Kernel and DistanceMatrix specific commands, used to create, obtain and setting the kernel matrix.

Creating a kernel in shogun

set_kernel

sg('set_kernel', 'KERNELNAME', 'FEATURETYPE', CACHESIZE, PARAMETERS)

add_kernel

sg('add_kernel', WEIGHT, 'KERNELNAME', 'FEATURETYPE', CACHESIZE, PARAMETERS)

Here KERNELNAME is the name of the kernel one wishes to use, FEATURETYPE the type of features (e.g. REAL for standard realvalued feature vectors), CACHESIZE the size of the kernel cache in megabytes and PARAMETERS kernel specific additional parameters.

Supported Kernels

The following kernels are implemented in SHOGUN:

AUC
Chi2
Spectrum
Const Kernel
User defined CustomKernel
Diagonal Kernel
Kernel from Distance
Fixed Degree StringKernel
Gaussian \( k(x,x')=e^{-\frac{||x-x'||^2}{\sigma}} \)

To work with a gaussian kernel on real values one issues:

sg('set_kernel', 'GAUSSIAN', 'TYPE', CACHESIZE, SIGMA)

For example:

sg('set_kernel', 'GAUSSIAN', 'REAL', 40, 1)

creates a gaussian kernel on real values with a cache size of 40MB and a sigma value of one.

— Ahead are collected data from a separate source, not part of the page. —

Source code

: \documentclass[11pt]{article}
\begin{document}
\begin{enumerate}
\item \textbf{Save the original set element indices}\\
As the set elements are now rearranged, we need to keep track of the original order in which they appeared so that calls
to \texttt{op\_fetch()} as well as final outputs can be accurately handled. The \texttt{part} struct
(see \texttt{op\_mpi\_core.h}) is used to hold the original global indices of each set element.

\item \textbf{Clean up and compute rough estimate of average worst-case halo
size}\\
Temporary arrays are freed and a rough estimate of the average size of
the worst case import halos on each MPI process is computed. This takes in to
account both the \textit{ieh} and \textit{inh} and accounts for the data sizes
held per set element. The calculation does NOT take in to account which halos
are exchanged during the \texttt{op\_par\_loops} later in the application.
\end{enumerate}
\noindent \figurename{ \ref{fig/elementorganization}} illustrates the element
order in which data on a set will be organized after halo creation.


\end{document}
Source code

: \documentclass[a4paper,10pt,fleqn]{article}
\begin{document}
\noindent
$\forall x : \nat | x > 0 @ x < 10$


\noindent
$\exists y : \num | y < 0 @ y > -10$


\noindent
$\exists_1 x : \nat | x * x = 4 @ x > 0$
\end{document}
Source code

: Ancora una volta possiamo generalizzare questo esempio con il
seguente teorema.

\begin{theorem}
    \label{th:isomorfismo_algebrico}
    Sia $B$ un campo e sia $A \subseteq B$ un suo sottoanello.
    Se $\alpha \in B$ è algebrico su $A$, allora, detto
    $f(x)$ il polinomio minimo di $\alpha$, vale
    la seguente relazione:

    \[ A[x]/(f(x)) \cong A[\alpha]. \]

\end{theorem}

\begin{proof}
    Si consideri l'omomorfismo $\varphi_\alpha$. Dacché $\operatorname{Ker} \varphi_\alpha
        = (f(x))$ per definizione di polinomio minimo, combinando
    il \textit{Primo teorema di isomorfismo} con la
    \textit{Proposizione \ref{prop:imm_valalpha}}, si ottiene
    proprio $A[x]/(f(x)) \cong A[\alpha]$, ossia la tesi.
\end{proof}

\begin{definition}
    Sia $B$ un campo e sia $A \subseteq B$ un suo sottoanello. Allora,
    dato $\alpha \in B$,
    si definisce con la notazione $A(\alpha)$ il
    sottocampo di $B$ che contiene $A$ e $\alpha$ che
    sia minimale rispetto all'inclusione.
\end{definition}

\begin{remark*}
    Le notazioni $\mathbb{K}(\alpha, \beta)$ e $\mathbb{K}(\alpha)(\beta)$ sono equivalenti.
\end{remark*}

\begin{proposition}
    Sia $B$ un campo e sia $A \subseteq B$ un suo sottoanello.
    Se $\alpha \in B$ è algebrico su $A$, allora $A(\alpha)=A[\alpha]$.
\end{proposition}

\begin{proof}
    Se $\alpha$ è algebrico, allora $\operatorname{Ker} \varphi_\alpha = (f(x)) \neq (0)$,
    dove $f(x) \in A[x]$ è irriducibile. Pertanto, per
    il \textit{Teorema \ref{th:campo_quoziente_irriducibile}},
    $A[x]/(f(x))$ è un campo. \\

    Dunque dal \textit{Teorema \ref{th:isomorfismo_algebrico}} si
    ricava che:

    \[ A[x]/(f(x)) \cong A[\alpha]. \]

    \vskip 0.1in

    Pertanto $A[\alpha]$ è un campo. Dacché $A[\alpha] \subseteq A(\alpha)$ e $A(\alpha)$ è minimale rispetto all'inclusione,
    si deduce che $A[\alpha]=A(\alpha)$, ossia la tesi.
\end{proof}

Available types for the gaussian kernel: REAL, SPARSEREAL.

Gaussian Shift Kernel
Histogram Kernel
Linear \(k(x,x')=x\cdot x'\)

A linear kernel is created via:

sg('set_kernel', 'LINEAR', 'TYPE', CACHESIZE)

For example:

sg('add_kernel', 1.0, 'LINEAR', 'REAL', 50')

creates a linear kernel of cache size 50 for real datavalues, with weight 1.0.

Available types for the linear kernel: BYTE, WORD CHAR, REAL, SPARSEREAL.

Local Alignment StringKernel
Locality Improved StringKernel
Polynomial Kernel \(k(x,x')=(x\cdot x')^d\)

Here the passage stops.